Sit with the Lord. Spend quiet, uninterrupted time listening for His voice. Open your heart and be ready to receive all the blessings He has ready for you. I encourage you to take this step towards becoming more purposeful in your daily life. A holy life is not found only in busyness. A holy, purposeful life is found in God. Let’s stop telling each other how busy we are, and remember that a busy life is not the same as a meaningful life.
How did you or do you plan to make your Advent less busy and more meaningful?
Read on for an introduction to a book that dovetails with Jen’s remarks . . .

BOOK REVIEW   The Peace of Christmas: Quiet Reflections from Pope Francis

By Diane M. Houdek  Franciscan Media  144 pages, $12.95

The flurry of activity during Advent can be overwhelming. There are gifts to buy and wrap, cards to send, special meals to prepare, cookies to bake, homes to decorate, and a tree to put up. The meaning of the season can easily be lost. The Peace of Christmas is the perfect antidote to stress and busy-ness. This book of daily reflections helps the reader to focus on God’s greatest gift: the coming of his Son into the world as a human being.

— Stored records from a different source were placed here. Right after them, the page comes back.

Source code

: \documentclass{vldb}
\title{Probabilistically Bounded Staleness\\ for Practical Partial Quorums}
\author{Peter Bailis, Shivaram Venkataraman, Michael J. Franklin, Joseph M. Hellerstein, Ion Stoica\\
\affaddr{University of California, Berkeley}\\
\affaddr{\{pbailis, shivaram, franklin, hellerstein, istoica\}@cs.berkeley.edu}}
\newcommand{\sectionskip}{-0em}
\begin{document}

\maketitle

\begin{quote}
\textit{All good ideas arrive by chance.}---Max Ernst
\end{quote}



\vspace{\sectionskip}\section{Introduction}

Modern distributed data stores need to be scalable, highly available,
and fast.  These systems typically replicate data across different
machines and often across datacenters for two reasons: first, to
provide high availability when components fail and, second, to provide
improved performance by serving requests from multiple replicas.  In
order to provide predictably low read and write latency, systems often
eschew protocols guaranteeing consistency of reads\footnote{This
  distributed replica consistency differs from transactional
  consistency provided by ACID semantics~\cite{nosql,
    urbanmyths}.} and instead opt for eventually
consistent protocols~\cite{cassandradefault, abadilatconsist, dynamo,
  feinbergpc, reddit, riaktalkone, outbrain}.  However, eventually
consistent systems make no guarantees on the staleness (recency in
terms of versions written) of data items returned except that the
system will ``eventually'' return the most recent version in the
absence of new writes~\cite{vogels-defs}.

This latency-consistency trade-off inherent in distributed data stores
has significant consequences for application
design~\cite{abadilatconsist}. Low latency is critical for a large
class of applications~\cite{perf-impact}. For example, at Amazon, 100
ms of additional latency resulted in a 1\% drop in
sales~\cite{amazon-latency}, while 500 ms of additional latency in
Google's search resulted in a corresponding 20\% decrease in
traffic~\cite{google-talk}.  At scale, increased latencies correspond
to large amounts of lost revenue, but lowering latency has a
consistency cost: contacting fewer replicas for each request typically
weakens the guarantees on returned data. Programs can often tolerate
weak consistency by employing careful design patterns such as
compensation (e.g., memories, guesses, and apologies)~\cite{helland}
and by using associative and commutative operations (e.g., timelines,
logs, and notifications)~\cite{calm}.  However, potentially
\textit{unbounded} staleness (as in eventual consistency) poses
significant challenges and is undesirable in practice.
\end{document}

Each entry opens with a good-sized quotation from an address or homily of Pope Francis that is related to an Advent or Christmas theme. Coincidentally, Pope Francis is named for St. Francis of Assisi, who began the custom of displaying a Nativity scene. The Holy Father dwells often on the simplicity and poverty of the child of Bethlehem and the great love God has for us and our response.

The author then elaborates on the simple yet profound thoughts of the Holy Father in a section entitled “A Christmas Reality.” Weaving her personal memories and experiences with information about the Christmas story, she offers much food for thought. Her observations are down to earth and reflect the world as we know it. She refers to the violence and poverty in countries, and she acknowledges that there are dysfunctional families. In fact, one entry is “When Our Families Don’t Seem So Holy.”

The entries conclude with a section called “Your Christmas Gift Today.” In it the reader is presented with a practical suggestion for action that flows from the theme of the entry. In the entry on gift-giving, for example, the author advises resisting the temptation to use Santa as a threat against misbehavior but instead encourage children to imitate his generosity. Another suggestion is crossing off an item on your to-do list in order to spend an hour with God.

The entries lead from Thanksgiving through Christmas and end with Epiphany. The daily reflections can be read in sequence, but Houdek advises browsing through it when you have (or need!) a few minutes of quiet. Either way you make use of this book, you will find it a calming influence that sets your sights on the real meaning of Christmas. You will enjoy a respite of heavenly peace.